COP project 106 Multext-East Deliverable D1.1 F-- Introduction

The purpose of this document is to (i) provide harmonized lexical specifications for the seven languages involved in the Multext-East project -- Bulgarian, Czech, Estonian, English, Hungarian, Romanian, Slovene -- and (ii) formulate the relevant notation to be used in the lexicons contributed by each language group.

The two proposals of lexicon specifications presented in the Multext D1-6-1B Deliverable of the Multext Project (Bel, Calzolari and Monachini eds. 1995) and in the Eagles document of the Lexicon sub-group on Morphosyntactic annotation (Monachini and Calzolari 1995) -- which is the basis of the previous one -- constitute together the starting point and the model of the work and results presented here.

The Multext-East partners have evaluated the two proposals from the point of view of the coverage with respect to their languages, have added the specifications needed to encode the peculiarities of their languages and have produced concrete applications of the proposed specifications. The work has been done through a cyclical process of adjustments and re-application, giving rise to three versions of this document. The initial IM1 version was coordination by PISA. This was followed by a significantly revised and validated version at project milestone M. This final, F version incorporates some more changes to the language specific tables, adds sections on the tagsets used by the languages, and addes Multext-East harmonised data for the English language. The production of the M and F versions was coordinated by LJUBLJANA.

The result is the common proposal for lexicon specifications of the Central & Eastern European languages contained in Chapter 2. On the basis of the Eagles and Multext models, they are presented as sets of attribute-values -- displayed in tabular format -- and the notation proposed follows the ``string of characters in fixed positions'' strategy.

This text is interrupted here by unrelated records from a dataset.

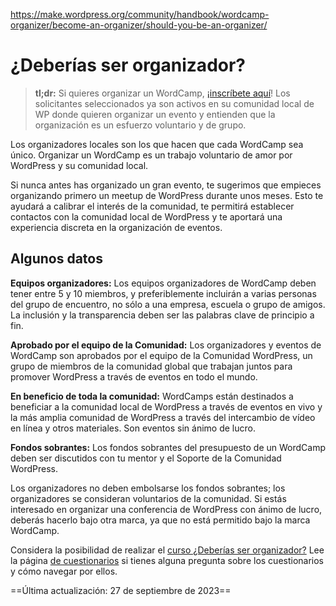 https://make.wordpress.org/community/handbook/wordcamp-organizer/become-an-organizer/should-you-be-an-organizer/

# ¿Deberías ser organizador?

> **tl;dr:** Si quieres organizar un WordCamp, [¡inscríbete aquí](https://make.wordpress.org/community/handbook/wordcamp-organizer-handbook/become-an-organizer/organizer-application/ "Organizer Application")! Los solicitantes seleccionados ya son activos en su comunidad local de WP donde quieren organizar un evento y entienden que la organización es un esfuerzo voluntario y de grupo.

Los organizadores locales son los que hacen que cada WordCamp sea único. Organizar un WordCamp es un trabajo voluntario de amor por WordPress y su comunidad local.

Si nunca antes has organizado un gran evento, te sugerimos que empieces organizando primero un meetup de WordPress durante unos meses. Esto te ayudará a calibrar el interés de la comunidad, te permitirá establecer contactos con la comunidad local de WordPress y te aportará una experiencia discreta en la organización de eventos.

## Algunos datos

**Equipos organizadores:** Los equipos organizadores de WordCamp deben tener entre 5 y 10 miembros, y preferiblemente incluirán a varias personas del grupo de encuentro, no sólo a una empresa, escuela o grupo de amigos. La inclusión y la transparencia deben ser las palabras clave de principio a fin.

**Aprobado por el equipo de la Comunidad:** Los organizadores y eventos de WordCamp son aprobados por el equipo de la Comunidad WordPress, un grupo de miembros de la comunidad global que trabajan juntos para promover WordPress a través de eventos en todo el mundo.

**En beneficio de toda la comunidad:** WordCamps están destinados a beneficiar a la comunidad local de WordPress a través de eventos en vivo y la más amplia comunidad de WordPress a través del intercambio de vídeo en línea y otros materiales. Son eventos sin ánimo de lucro.

**Fondos sobrantes:** Los fondos sobrantes del presupuesto de un WordCamp deben ser discutidos con tu mentor y el Soporte de la Comunidad WordPress.

Los organizadores no deben embolsarse los fondos sobrantes; los organizadores se consideran voluntarios de la comunidad. Si estás interesado en organizar una conferencia de WordPress con ánimo de lucro, deberás hacerlo bajo otra marca, ya que no está permitido bajo la marca WordCamp.

Considera la posibilidad de realizar el [curso ¿Deberías ser organizador?](https://wordpress.org/contributor-training/quiz/should-you-be-an-organizer/) Lee la página [de cuestionarios](https://make.wordpress.org/community/handbook/wordcamp-organizer/quizzes/) si tienes alguna pregunta sobre los cuestionarios y cómo navegar por ellos.

==Última actualización: 27 de septiembre de 2023==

The applications of the proposal to the seven languages are given in Chapter 3. They have been contributed respectively by:

N.Ide, G.Priest-Dorman, T.Erjavec
D.Tufis and A.M.Barbu;
T.Erjavec and P.Holozan;
R.Pavlov, L.Dimitrova, L.Sinapova and K.Simov;

The language application parts present the lexicon specifications category by category and are structured as follows:

a section describing the features and values pertinent to a given category in the form of tables with examples from the language in question;
a section providing the allowed combinations of values for the particular language.

Pisa, October 1995
Ljubljana, August 1997
Ljubljana, December 1997